A new and impartial history of England
In February 1796 Baxter circulated proposals for A new and impartial history of England written by him and ‘assisted by several gentlemen, distinguished friends to liberty and a Parliamentary reform’. The work was dedicated to the London Corresponding Society, 'to the numerous Political Societies in Great-Britain and to the people at large. It was published in weekly parts during 1796 and early 1797. This work was intended as an antidote to David Hume's history, to provide Englishmen with 'a perpetual memento of their rights and privileges.' Baxter's motives for the publication are set out in his preface. 'We are the more convinced of the propriety and absolute necessity of such an undertaking at this time, because we have seen persons in authority making considerable incroachments on the liberties of the people, and under false or frivolous accusations shutting men up in prison, and attempting their lives, because they had virtue enough to oppose their arbitrary measures.'
The first thirty-three numbers (to 1689) were largely an abridgement and plagiarism of Hume, although with revised interpretations of certain key political events such as Magna Carta, or the Glorious Revolution. The remaining 17 numbers, covering the periods of the Whig supremacy, the American and French Revolutions were Baxter's and his collaborators' own work and brought the story up to date. Baxter has been criticised for not acknowledging Hume's large contribution in his preface, and only mentioning him in the text in order to criticise his interpretations. Nevertheless, Thomas Jefferson unsuccessfully attempted to persuade American publishers to reprint Baxter's work as a 'republican' alternative to Hume's 'Tory' history for use in American universities.
Later life
Over the next twenty years, Baxter's name crops up among other radicals in London in a variety of official records and reports from government spies.
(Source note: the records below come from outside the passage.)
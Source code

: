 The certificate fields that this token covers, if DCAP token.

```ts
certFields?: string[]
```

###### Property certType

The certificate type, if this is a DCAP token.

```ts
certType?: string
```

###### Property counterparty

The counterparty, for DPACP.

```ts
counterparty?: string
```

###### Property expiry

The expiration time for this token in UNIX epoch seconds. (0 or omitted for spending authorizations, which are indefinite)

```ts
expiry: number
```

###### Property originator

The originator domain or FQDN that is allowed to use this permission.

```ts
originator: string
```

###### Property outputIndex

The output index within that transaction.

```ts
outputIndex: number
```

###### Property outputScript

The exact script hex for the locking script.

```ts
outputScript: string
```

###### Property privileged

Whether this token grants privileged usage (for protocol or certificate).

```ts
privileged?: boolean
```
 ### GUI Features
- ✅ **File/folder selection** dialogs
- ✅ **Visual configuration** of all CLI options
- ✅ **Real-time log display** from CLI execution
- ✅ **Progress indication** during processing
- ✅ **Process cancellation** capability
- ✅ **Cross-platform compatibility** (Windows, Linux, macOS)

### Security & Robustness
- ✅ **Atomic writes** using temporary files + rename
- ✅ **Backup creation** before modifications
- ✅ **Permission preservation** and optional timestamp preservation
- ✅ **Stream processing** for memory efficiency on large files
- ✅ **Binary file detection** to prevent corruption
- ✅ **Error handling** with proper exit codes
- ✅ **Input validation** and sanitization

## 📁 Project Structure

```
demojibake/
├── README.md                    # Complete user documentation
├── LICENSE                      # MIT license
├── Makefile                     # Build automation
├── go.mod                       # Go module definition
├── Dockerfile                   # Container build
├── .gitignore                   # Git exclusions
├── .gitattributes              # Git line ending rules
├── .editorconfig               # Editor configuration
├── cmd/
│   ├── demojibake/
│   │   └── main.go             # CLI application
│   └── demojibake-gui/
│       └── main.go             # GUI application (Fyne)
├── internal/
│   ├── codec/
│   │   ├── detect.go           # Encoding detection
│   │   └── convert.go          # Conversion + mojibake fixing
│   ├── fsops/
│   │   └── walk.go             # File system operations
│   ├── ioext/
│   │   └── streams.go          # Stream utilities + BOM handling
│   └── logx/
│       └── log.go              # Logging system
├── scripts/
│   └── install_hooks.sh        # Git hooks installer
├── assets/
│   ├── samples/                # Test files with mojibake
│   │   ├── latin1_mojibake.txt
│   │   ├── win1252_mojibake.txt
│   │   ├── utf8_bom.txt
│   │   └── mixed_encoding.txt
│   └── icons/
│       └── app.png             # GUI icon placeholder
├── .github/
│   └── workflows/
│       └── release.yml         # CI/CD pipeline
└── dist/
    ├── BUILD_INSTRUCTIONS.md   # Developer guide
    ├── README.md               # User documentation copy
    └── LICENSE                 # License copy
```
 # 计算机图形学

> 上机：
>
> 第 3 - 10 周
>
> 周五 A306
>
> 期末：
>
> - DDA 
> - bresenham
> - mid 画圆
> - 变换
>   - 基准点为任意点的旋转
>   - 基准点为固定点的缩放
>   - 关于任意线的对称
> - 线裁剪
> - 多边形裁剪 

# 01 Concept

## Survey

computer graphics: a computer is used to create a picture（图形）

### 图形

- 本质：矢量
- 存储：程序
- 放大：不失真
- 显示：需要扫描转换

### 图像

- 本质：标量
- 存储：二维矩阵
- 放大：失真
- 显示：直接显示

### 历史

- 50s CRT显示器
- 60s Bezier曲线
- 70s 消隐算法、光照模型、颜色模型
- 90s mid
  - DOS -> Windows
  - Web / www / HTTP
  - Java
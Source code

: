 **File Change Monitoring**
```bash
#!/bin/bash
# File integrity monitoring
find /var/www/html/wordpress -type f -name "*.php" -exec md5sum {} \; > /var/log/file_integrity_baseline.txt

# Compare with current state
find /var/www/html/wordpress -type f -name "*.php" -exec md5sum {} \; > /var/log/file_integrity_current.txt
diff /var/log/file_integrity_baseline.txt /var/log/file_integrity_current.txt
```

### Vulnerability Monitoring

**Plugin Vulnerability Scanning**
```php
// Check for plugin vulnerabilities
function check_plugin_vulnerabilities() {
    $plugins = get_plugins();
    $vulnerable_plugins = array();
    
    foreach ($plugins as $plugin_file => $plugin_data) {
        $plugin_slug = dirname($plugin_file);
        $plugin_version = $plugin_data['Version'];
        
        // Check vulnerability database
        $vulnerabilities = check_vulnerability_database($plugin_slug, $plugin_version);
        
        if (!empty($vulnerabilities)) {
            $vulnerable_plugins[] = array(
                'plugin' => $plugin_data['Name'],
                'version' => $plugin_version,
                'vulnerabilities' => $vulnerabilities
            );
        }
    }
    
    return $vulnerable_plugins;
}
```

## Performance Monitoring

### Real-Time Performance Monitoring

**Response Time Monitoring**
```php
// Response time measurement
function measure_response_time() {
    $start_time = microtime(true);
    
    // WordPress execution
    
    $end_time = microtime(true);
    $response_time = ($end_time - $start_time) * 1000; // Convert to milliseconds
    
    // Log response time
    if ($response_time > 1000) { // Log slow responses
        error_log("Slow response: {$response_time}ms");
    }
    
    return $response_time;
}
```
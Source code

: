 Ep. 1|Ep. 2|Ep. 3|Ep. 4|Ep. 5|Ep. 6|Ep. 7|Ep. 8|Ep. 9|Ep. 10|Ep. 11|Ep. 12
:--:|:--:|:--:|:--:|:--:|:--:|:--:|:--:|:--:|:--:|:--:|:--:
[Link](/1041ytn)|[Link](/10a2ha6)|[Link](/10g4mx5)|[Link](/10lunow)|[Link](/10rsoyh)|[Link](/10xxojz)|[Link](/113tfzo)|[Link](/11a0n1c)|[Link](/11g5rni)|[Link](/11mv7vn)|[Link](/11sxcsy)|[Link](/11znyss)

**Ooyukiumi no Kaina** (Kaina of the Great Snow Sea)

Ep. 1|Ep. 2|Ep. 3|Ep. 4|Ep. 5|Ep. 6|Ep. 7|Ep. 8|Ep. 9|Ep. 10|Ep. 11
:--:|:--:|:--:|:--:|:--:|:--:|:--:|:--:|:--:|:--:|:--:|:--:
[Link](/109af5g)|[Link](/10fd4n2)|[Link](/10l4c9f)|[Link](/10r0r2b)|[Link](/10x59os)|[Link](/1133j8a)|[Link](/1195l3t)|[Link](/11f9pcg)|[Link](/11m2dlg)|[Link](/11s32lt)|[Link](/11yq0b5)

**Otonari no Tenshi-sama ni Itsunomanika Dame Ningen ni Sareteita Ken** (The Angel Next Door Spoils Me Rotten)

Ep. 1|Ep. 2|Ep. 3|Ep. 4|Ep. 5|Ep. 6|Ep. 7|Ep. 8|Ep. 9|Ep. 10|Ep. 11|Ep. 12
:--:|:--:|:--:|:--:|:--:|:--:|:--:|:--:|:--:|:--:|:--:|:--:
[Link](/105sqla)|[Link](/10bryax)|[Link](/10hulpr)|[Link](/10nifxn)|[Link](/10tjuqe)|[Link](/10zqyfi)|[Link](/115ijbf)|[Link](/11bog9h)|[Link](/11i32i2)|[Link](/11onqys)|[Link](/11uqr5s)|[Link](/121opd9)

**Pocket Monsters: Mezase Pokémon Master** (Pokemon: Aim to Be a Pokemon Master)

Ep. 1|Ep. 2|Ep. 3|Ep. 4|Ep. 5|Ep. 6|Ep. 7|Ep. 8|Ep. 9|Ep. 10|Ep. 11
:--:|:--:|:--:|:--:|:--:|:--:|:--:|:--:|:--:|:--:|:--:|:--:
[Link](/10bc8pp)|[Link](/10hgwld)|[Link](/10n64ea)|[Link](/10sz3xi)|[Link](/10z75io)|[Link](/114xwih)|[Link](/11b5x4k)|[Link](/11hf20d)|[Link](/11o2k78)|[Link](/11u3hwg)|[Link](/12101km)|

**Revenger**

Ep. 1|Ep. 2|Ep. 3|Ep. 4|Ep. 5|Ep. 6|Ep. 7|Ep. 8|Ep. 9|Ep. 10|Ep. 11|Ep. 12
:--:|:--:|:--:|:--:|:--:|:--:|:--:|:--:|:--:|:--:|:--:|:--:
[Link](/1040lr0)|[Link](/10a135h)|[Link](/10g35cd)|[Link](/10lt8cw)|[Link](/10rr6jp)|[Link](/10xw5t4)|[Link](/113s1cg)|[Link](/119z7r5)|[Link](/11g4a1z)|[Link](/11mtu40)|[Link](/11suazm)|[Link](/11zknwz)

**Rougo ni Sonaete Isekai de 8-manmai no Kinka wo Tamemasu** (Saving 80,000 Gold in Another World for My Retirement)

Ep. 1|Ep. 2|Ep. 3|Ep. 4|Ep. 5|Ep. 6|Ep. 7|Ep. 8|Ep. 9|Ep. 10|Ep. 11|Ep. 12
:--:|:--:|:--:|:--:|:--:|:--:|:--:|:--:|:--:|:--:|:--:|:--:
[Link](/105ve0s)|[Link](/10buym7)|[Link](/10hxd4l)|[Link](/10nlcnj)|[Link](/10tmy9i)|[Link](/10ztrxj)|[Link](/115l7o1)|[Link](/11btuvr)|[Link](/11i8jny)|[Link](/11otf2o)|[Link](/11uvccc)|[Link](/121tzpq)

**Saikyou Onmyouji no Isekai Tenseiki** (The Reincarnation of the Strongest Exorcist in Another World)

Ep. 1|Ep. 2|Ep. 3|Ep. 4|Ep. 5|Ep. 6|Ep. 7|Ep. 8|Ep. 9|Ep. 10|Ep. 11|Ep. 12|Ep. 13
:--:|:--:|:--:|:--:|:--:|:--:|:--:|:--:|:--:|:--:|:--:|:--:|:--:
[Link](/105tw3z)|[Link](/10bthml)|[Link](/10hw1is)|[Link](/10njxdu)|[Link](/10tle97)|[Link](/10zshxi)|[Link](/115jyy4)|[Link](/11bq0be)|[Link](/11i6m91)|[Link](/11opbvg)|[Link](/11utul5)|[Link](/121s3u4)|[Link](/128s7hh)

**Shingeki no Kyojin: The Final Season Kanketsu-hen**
Thus in 1798 he was a member of a debating society and in 1799 he was arrested with members of the United Irishmen during a raid on the ‘Nags Head’ public house,. He was noted attending Margarot's funeral in 1815 and in the following year was listed on the satirical broadside ‘’The polemical fleet’’ where he was given the nickname ‘Impregnable’. In 1817 he was involved in organising political discussion groups at the Mulberry Tree public house. He was, perhaps, the John Baxter who died at Shoreditch during the last quarter of 1845.